Members of the longitudinal study of the Office of Population Censuses and Surveys, a quasi-random 1% sample of the population of England and Wales.
There was an association between deprivation and mortality which was clear for all cause mortality, more noticeable for respiratory disease, and less clear for deaths from accident, violence, and poison. In general, the results showed a remarkable similarity between metropolitan and non-metropolitan areas.

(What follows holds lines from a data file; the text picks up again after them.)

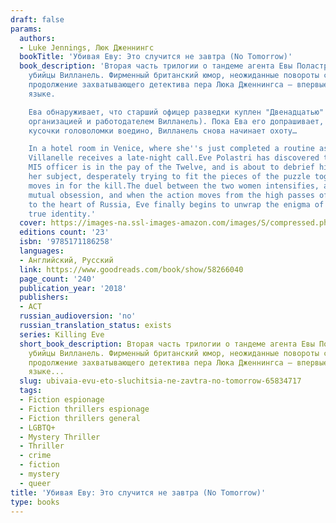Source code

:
 ```yaml
---
draft: false
params:
  authors:
  - Luke Jennings, Люк Дженнингс
  bookTitle: 'Убивая Еву: Это случится не завтра (No Tomorrow)'
  book_description: 'Вторая часть трилогии о тандеме агента Евы Поластри и наемной
    убийцы Вилланель. Фирменный британский юмор, неожиданные повороты сюжета и долгожданное
    продолжение захватывающего детектива пера Люка Дженнингса – впервые на русском
    языке.

    Ева обнаруживает, что старший офицер разведки куплен "Двенадцатью" (секретной
    организацией и работодателем Вилланель). Пока Ева его допрашивает, пытаясь соединить
    кусочки головоломки воедино, Вилланель снова начинает охоту…

    In a hotel room in Venice, where she''s just completed a routine assassination,
    Villanelle receives a late-night call.Eve Polastri has discovered that a senior
    MI5 officer is in the pay of the Twelve, and is about to debrief him. As Eve interrogates
    her subject, desperately trying to fit the pieces of the puzzle together, Villanelle
    moves in for the kill.The duel between the two women intensifies, as does their
    mutual obsession, and when the action moves from the high passes of the Tyrol
    to the heart of Russia, Eve finally begins to unwrap the enigma of her adversary''s
    true identity.'
  cover: https://images-na.ssl-images-amazon.com/images/S/compressed.photo.goodreads.com/books/1622908429i/58266040.jpg
  editions count: '23'
  isbn: '9785171186258'
  languages:
  - Английский, Русский
  link: https://www.goodreads.com/book/show/58266040
  page_count: '240'
  publication_year: '2018'
  publishers:
  - АСТ
  russian_audioversion: 'no'
  russian_translation_status: exists
  series: Killing Eve
  short_book_description: Вторая часть трилогии о тандеме агента Евы Поластри и наемной
    убийцы Вилланель. Фирменный британский юмор, неожиданные повороты сюжета и долгожданное
    продолжение захватывающего детектива пера Люка Дженнингса – впервые на русском
    языке...
  slug: ubivaia-evu-eto-sluchitsia-ne-zavtra-no-tomorrow-65834717
  tags:
  - Fiction espionage
  - Fiction thrillers espionage
  - Fiction thrillers general
  - LGBTQ+
  - Mystery Thriller
  - Thriller
  - crime
  - fiction
  - mystery
  - queer
title: 'Убивая Еву: Это случится не завтра (No Tomorrow)'
type: books
---
```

This study does not support the hypothesis that the relationship between mortality and deprivation differs between residents of metropolitan and non-metropolitan areas of England and Wales.
检验如下假设,即与大城市地区居民相比,英格兰和威尔士非大城市地区居民中贫困与死亡率之间的关系较弱。
本研究比较了大城市和非大城市地区居民的死亡率(以标准化死亡率(SMR)表示),贫困程度根据选区贫困得分以及住房和汽车拥有情况分为三个等级。计算了所有死因、支气管炎和哮喘(国际疾病分类第九版编码490 - 493)以及事故、暴力和中毒(国际疾病分类第九版编码800 - 999)的标准化死亡率。
英格兰和威尔士。
人口普查与调查办公室纵向研究的成员,这是从英格兰和威尔士人口中抽取的1%的准随机样本。
贫困与死亡率之间存在关联,这种关联在所有死因死亡率中很明显,在呼吸系统疾病中更显著,而在事故、暴力和中毒导致的死亡中则不太明显。总体而言,结果显示大城市和非大城市地区之间有显著相似性。
本研究不支持以下假设,即英格兰和威尔士大城市与非大城市地区居民中死亡率与贫困之间的关系存在差异。